Mechanistic Insights into Ion Transport in Polymerized Ionic Liquids

Polymerized ionic liquids (polyILs) continue to be of great interest as electrolytes in energy conversion and storage devices. However, challenges in enhancing the ionic conductivity to ~10 -3 S/cm still hinder the application of these materials. Therefore, it is urgent to improve the conductivity in these electrolytes, which strongly relies on advances in molecular-level understanding of ion transport mechanisms governing charge transport. To this end, ionic correlations and the mechanisms of ion transport in the polyILs and their corresponding ILs have been systematically studied by altering the molecular chemistry of the cation and the anion using classical molecular dynamics simulations. We first hypothesized that immobilization of one of the ions in the polymer may lead to a significant increase in negative correlations in the dynamics of the mobile ions. To verify this hypothesis, we used a polymethylmethacrylate (PMMA) based backbone with attached imidazolium cations and mobile anions, including TFSI − , PF 6 − , BF 4 − , and Br − . The increase in temperature enhances both intrachain and interchain ion hopping while reducing the rattling of mobile ions. The analysis of ionic correlations in both ILs and polyILs systems at various temperatures revealed that the inverse Heaven ratio was not temperature dependent in either of the systems. We further investigated the effect of side-chain flexibility of polyILs on ionic correlations by changing the side-chain length.
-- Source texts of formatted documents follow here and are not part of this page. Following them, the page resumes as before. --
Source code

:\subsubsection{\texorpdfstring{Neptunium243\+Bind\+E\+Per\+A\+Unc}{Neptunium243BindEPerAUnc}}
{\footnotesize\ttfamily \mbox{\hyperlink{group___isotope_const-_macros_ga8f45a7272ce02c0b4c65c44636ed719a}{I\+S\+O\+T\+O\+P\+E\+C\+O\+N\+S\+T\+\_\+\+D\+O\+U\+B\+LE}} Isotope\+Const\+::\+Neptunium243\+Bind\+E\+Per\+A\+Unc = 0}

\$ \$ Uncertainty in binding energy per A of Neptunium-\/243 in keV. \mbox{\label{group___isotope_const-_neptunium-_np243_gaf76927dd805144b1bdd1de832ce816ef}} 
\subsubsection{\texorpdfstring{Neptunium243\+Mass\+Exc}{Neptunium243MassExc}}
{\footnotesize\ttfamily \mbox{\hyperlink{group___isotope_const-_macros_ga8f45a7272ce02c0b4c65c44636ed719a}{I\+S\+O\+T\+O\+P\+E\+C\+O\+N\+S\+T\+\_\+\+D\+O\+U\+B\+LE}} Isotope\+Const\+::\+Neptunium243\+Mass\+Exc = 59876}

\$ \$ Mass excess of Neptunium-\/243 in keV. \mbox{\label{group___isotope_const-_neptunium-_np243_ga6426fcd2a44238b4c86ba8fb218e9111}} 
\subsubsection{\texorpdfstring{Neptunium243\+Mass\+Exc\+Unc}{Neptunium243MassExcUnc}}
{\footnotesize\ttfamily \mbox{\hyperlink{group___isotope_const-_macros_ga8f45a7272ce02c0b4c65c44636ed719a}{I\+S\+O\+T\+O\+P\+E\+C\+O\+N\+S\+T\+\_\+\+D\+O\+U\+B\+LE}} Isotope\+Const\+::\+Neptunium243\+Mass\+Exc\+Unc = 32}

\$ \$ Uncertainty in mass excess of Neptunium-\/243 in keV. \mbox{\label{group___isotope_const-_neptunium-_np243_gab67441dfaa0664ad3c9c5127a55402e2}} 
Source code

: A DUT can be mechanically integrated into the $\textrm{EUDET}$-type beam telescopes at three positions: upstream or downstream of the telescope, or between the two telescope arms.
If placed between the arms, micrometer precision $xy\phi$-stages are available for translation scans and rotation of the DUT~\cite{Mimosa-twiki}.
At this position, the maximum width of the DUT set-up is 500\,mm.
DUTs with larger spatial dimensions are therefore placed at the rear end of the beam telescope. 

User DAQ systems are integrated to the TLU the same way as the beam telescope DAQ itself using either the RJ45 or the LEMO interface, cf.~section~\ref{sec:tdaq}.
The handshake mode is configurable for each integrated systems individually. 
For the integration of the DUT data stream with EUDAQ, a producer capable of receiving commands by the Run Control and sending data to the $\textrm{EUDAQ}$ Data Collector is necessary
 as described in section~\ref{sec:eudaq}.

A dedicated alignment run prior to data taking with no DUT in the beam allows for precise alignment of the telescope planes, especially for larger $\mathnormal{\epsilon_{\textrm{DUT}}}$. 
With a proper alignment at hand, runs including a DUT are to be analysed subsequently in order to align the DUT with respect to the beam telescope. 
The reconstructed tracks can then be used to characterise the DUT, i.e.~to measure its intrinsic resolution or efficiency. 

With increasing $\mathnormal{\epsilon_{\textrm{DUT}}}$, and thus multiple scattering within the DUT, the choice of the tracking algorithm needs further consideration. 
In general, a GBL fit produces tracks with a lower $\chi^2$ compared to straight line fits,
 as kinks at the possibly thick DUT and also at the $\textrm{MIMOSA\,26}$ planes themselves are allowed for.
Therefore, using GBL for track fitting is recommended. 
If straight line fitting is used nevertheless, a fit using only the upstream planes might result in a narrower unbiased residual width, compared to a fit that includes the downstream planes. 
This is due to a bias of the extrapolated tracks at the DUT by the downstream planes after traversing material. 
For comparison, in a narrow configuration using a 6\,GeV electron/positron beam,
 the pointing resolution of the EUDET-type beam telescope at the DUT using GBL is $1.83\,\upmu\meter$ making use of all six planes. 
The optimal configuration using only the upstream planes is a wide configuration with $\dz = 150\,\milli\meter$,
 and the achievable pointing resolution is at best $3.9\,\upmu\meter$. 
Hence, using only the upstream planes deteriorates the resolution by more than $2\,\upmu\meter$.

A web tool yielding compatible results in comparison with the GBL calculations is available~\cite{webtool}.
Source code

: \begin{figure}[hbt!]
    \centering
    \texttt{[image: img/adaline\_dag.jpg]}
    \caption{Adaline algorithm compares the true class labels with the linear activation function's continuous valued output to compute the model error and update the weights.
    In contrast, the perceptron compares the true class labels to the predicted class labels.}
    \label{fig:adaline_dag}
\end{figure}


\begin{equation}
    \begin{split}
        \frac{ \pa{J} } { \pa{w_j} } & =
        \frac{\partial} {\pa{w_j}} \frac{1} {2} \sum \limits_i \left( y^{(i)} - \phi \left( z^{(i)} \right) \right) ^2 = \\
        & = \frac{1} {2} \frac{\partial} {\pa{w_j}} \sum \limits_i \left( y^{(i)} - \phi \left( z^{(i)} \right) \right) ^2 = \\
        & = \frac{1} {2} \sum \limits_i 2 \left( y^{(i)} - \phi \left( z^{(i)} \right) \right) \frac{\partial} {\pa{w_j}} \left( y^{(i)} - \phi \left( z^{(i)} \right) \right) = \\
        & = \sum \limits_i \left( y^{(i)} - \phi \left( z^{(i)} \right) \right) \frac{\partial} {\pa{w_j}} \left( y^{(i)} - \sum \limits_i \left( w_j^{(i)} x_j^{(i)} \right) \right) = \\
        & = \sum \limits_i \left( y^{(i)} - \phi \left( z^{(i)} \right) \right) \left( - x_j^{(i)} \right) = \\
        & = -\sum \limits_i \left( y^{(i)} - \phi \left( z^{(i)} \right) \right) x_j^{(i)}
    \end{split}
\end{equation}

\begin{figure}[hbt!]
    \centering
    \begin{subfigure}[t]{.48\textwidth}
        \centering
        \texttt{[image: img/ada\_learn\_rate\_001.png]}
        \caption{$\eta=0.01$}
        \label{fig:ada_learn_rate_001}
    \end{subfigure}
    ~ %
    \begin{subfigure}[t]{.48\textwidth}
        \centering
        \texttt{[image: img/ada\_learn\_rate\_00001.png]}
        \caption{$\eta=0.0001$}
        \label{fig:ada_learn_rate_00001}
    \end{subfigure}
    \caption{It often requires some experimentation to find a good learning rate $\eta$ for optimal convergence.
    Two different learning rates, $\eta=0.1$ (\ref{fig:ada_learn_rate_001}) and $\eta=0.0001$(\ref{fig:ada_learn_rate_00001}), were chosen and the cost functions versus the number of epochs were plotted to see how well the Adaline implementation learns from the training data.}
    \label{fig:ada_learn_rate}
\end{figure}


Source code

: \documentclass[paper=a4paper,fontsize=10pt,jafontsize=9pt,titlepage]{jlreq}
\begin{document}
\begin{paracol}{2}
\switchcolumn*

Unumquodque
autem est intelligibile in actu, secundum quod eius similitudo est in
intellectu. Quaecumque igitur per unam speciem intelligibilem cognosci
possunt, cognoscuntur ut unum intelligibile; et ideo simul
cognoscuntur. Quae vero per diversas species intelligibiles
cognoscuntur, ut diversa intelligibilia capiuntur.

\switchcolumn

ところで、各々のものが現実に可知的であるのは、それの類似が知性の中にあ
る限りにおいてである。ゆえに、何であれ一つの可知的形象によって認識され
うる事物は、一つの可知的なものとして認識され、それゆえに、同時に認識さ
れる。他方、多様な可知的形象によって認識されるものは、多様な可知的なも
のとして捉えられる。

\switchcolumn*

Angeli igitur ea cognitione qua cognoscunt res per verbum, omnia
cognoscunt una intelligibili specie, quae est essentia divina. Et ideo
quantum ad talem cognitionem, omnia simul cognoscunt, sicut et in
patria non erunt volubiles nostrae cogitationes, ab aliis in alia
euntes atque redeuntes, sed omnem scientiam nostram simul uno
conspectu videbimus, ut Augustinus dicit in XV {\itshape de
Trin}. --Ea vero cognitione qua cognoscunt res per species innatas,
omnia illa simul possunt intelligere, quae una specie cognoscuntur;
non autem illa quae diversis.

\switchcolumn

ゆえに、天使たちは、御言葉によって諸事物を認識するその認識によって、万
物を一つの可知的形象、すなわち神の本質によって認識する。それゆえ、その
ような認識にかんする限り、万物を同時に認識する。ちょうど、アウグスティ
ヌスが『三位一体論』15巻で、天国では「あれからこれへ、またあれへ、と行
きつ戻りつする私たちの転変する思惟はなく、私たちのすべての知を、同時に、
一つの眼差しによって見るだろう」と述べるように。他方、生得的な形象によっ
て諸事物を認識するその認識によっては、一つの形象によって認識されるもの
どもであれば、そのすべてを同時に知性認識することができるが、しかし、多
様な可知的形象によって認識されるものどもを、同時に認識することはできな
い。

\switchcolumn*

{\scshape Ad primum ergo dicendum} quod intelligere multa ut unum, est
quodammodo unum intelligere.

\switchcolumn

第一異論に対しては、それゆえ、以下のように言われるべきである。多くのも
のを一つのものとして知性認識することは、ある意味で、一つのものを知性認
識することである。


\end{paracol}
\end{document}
The higher flexibility enhances local mobility of the imidazolium cations, leading to an increasing number of associating cations from more polymer chains to the anions. Another key factor in tuning ionic correlations in concentrated ionic systems is electrostatic interactions, whose role was investigated by changing the dielectric constant of the simulated systems. We believe these molecular-level insights will advance the rational design of novel polyILs for electrochemical applications.